さらには、固定資産税やらメンテナンスなどで常に何らかの費用がかかる状態、つまりリターンがマイナスになる運命にあります。不動産価格を占める、建物価格も、時間が経つにつれて減価償却により下がっていく運命にあります。

そもそも自宅購入の場合は、加えて住宅ローンを組む人が多いので、購入時点では完全に「所有物」とは言い切れない側面がありますしね。住宅ローンを支払い切れば資産だ、という言い方をする不動産業者もいますが、それは正しくもあり間違ってもいます。

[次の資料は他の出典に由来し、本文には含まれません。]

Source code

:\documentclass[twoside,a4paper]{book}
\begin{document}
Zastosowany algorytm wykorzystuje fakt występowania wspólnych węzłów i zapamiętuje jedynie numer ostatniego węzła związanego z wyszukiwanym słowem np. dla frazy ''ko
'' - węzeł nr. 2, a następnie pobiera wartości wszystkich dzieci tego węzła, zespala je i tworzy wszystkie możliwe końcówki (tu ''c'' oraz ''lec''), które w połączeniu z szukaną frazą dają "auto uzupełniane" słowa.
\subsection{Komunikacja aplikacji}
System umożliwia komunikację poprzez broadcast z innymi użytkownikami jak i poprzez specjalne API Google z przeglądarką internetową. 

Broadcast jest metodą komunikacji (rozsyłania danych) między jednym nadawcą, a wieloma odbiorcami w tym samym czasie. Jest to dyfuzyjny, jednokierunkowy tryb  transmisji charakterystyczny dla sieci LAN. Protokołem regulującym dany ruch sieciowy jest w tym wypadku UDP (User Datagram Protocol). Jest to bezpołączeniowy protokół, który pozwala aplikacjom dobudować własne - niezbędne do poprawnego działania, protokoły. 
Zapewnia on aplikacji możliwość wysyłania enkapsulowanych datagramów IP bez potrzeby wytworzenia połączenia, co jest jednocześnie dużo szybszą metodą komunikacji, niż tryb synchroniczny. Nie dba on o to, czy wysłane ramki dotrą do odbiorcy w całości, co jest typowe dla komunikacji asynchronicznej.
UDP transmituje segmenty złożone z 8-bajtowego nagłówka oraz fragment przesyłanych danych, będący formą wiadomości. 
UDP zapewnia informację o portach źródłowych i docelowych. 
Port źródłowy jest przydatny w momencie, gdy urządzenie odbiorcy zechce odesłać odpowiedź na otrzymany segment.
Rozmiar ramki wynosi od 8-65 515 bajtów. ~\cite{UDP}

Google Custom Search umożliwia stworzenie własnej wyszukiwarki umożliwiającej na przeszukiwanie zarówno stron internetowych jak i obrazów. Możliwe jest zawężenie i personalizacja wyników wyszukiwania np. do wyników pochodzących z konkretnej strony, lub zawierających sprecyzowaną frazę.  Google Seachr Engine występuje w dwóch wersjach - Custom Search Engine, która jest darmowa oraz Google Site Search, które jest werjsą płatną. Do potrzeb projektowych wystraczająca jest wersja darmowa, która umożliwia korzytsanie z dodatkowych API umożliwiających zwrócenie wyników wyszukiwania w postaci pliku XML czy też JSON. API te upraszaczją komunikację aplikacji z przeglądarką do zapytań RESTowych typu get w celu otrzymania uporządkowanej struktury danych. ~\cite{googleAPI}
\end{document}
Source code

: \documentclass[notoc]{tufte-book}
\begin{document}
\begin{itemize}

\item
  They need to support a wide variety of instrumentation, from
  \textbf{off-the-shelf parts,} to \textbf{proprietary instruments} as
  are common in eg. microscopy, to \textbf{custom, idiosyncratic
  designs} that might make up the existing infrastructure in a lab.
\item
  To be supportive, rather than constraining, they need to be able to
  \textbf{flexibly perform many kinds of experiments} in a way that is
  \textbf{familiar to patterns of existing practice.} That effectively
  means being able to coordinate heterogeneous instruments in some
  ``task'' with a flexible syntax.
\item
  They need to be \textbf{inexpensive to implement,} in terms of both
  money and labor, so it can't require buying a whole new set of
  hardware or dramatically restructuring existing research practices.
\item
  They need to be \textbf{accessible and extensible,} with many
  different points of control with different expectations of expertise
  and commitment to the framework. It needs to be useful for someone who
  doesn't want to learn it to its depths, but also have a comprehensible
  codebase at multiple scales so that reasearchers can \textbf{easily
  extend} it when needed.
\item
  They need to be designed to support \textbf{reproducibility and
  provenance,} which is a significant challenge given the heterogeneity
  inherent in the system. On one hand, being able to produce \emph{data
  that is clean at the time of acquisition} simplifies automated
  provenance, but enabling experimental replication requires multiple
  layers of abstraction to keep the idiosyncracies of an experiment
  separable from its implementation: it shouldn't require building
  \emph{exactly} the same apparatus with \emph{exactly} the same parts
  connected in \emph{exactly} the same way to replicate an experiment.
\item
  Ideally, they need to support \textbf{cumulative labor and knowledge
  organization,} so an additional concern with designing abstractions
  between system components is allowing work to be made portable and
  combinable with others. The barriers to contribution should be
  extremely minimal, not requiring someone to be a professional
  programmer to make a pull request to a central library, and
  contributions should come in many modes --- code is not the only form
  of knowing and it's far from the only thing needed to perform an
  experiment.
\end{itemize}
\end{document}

自宅には資産価格があったとしてもリターンという形で家計を助けてくれはしないのです。

自分が住む家と他人が住む家は異なる

賃貸物件は他人の所有物であるのに対し、自宅物件は自らの所有物ですから、自分の好きなように改築をしたり、家具を配置したりします。もちろんそれは自宅ならではのメリットではあるのですが、その家に他人が住みたいとなるかは分かりません。

友人宅にいって、「オシャレなお家」と褒めることはあっても、実際住みたいですか、と聞かれて「はい」となるケースは稀です。デザイン性のある自宅の場合、同じ感性を持つ人を探す人は可能かもしれませんが、逆に自らの感性に合う唯一無二の物件を探す人はあまりいません。

なぜなら、購入してから自分好みにすれば良いだけだからです。買う人からすれば「自分色に染めやすい物件」の方が良いので、やはり個性が強すぎてもダメなのです。例えばデザイナーズのワンルームマンションであっても奇抜なものは多くはなく、”没個性”であることが万人ウケするポイントになっています。

自宅を内見せずに購入する人はいないが、不動産投資では内見する必要はない

不動産投資の場合、大事なのは利回りの確実性ですから、賃貸のついていない物件よりはついている物件の方が好まれる傾向があります。

日本の場合、貸借人がオーナーと直接会ったことのあるケースは相対的に少ないですから、オーナーチェンジをするときも内見のため賃借人に部屋を見せてもらうということはあまりしません。また、利回りさえ稼げるのであれば、一定のクオリティの物件であることさえ分かれば、細かな物件の良し悪しはあまり問題にならないケースもあります。

投資家として内見する人の場合は、駅近やオートロックなど「賃貸がつきそうな条件」を満たしているかの方が大事なので、部屋そのものに対するこだわりはさほど強くはありません。一方、自宅の場合は、購入後は自分の生活空間になるわけですから、防音が気になったり、キッチンの広さが気になったりするので、内見を省く人はほとんどいません。

自宅にも不動産投資の視点は必要

ここまで見てくると、自宅購入と不動産投資は異なる部分は多かったことに気づいたと思いますが、それでも不動産投資の視点は必要になってきますので、いくつかの点を見てみましょう。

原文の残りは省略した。